Une « lutte » de communication
Les artisans et commerçants sont plutôt âgés et ils maîtrisent peu les codes et outils de communication leur permettant de transmettre l’information juste concernant le commerce légal de l’ivoire. De plus, une partie d’entre eux, originaire de Chine continentale, ne maîtrise pas parfaitement l’anglais (contrairement aux natifs de HK). Cela représente un frein pour certains journalistes de grands médias qui, de ce fait, ne les sollicitent pas. Leur parole est donc peu relayée dans l’espace public, contrairement à celle des ONG internationales.
- Rassemblement des militants de l’ONG WildAid Hong Kong et de leurs sympathisants devant le Conseil Législatif de Hong Kong (auteure, le 31 janvier 2018).
Ainsi, ils transmettent de l’information juridique à une partie restreinte des résidents, à savoir des personnes rencontrées dans leurs boutiques ou lors de foires d’art pour lesquelles ils ont les moyens financiers de participer. De plus, leur image publique a été altérée notamment par la révélation d’une vente illégale d’un commerçant et membre du Comité consultatif relatif aux espèces en danger auprès du Gouvernement, donnant un parfum de scandale au processus législatif [12]. Leur réputation est donc plutôt ternie et ils sont régulièrement traités d’« elephant killers » dans l’espace public.
En somme, la perte de confiance des résidents durables envers les artisans et commerçants d’ivoire, qui n’est pas contrebalancée du fait d’une communication restreinte, transforme le caractère impensable du commerce légal en une certaine croyance en l’illégalité totale du commerce de l’ivoire sur le territoire. Cette tendance est favorisée par le désintérêt croissant de la population pour la matière ivoire du fait de l’implantation à HK de valeurs occidentales de protection des mammifères emblématiques de la faune sauvage [13]. Les marchands d’« antiquités », dont le commerce est encore autorisé actuellement, parviendront difficilement à inverser la tendance dans la mesure où ils sont peu nombreux et que ce commerce est de moins en moins apprécié sur le territoire.

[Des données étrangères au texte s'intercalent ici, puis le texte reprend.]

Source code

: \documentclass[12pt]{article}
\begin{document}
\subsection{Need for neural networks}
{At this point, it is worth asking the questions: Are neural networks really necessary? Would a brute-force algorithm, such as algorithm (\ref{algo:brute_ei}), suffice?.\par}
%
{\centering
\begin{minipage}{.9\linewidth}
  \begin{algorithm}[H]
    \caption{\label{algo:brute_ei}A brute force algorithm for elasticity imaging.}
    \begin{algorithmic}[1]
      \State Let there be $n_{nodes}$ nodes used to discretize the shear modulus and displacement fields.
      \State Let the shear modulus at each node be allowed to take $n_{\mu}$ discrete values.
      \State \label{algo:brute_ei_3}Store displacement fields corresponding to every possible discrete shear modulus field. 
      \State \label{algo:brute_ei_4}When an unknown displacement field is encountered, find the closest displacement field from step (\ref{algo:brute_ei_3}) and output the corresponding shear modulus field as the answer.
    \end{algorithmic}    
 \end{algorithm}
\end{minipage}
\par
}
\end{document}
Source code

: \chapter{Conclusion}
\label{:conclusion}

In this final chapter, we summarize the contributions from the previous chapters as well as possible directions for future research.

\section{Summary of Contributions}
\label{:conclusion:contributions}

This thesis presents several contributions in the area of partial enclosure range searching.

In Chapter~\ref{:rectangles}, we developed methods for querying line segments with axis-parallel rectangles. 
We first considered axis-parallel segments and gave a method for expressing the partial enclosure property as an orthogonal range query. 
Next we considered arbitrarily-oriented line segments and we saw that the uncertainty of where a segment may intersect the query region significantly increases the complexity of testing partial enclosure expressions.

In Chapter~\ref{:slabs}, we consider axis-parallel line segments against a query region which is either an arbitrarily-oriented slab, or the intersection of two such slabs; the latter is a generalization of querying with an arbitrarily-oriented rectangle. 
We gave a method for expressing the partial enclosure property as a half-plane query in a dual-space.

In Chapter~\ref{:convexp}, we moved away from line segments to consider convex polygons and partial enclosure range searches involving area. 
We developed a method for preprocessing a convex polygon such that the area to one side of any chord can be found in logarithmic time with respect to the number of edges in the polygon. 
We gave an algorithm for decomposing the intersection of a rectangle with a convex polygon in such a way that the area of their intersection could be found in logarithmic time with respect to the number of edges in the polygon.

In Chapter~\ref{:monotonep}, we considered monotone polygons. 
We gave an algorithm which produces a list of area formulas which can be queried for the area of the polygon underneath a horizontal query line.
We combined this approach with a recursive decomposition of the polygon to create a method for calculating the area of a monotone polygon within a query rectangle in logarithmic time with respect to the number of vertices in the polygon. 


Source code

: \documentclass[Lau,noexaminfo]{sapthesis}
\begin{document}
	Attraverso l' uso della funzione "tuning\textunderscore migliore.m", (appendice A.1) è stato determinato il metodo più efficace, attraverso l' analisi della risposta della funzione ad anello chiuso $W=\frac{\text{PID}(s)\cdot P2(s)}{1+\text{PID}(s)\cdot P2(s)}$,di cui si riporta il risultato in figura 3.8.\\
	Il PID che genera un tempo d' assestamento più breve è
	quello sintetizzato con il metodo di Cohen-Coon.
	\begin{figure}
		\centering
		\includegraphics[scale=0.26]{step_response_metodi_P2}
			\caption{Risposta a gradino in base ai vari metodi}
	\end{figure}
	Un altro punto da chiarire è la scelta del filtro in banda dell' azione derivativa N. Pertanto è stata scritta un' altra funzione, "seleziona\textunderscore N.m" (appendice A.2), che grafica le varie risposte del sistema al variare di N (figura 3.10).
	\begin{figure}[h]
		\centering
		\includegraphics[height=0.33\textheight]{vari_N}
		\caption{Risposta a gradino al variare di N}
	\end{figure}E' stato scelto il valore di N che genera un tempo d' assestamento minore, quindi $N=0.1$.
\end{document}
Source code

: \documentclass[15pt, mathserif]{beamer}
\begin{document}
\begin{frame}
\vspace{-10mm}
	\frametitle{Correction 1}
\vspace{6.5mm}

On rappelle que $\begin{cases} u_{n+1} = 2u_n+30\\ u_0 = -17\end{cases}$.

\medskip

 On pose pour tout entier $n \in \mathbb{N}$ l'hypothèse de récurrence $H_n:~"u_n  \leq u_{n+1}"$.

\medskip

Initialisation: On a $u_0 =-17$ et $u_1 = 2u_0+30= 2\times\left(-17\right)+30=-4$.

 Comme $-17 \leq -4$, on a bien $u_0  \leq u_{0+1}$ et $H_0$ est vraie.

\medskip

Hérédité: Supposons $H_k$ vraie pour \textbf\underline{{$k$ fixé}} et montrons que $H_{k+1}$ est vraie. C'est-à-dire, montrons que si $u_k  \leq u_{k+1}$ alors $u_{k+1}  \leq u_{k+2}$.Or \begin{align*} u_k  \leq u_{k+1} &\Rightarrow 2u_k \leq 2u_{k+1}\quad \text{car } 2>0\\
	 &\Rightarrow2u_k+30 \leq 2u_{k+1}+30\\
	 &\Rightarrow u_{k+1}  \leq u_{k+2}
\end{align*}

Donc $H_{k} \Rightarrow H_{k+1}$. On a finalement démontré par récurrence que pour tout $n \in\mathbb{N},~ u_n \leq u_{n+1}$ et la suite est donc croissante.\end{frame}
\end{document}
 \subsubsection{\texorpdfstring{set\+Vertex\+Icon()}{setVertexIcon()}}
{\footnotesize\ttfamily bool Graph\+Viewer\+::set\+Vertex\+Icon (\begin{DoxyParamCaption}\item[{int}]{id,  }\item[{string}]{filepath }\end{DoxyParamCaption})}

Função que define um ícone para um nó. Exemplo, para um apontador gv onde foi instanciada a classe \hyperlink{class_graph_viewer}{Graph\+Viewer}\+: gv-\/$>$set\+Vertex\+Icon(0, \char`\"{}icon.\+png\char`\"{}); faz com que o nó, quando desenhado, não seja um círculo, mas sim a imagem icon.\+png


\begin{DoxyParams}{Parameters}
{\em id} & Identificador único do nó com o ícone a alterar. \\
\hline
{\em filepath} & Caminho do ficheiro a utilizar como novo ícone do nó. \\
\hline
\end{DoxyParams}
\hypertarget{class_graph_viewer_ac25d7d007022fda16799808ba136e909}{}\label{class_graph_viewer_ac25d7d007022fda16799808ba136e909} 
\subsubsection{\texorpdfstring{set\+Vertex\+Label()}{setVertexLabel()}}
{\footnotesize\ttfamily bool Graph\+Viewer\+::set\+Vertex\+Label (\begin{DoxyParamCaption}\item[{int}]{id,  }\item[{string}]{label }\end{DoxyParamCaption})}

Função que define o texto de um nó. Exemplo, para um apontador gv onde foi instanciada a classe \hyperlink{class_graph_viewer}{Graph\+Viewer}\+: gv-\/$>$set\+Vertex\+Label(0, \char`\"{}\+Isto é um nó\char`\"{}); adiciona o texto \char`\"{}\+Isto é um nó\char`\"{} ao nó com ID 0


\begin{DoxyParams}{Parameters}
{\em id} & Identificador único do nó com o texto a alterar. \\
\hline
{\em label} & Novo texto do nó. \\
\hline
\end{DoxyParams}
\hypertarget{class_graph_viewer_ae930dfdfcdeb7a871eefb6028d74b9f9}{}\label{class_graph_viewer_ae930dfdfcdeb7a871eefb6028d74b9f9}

Ces restrictions de commerce socialement anticipées puis traduites en droit ont notamment accentué la fragilité de la condition sociale des artisans et commerçants locaux issus de l’immigration. Gagnés par la pauvreté, certains se sont formés à de nouvelles pratiques d’artisanat et de commerce à base d’ivoire de mammouth, reportant ainsi la tension sur cette autre matière animale non renouvelable. En creux, ce cas d’étude donne à voir certains effets locaux des restrictions de commerce adoptées à l’échelle internationale. Le cadre de ce modèle de l’interdiction ponctuée d’exceptions, utilisé pour la protection des éléphants, mais également de nombreuses espèces animales et végétales depuis les années 1970, est progressivement remis en cause. Ainsi, certains États souhaitent reprendre le commerce d’ivoire d’éléphant, tandis que d’autres souhaitent inscrire le mammouth laineux dans la CITES afin de protéger les parties et produits de cette espèce éteinte.
Légende de la vignette : Sculptures d’ivoire réalisées à la fin des années 1980 à partir de stocks anciens. Elles ont été proposées aux enchères à Kowloon (auteure, 26 mai 2019.)
Cet article est issu de la thèse de l’auteure portant sur le phénomène d’“endangerment sensibility” (perception de la mise en danger des espèces) entre la France, Hong Kong et des « mondes chinois » proches et qui mobilise l’exemple du commerce et de l’exposition d’ivoires.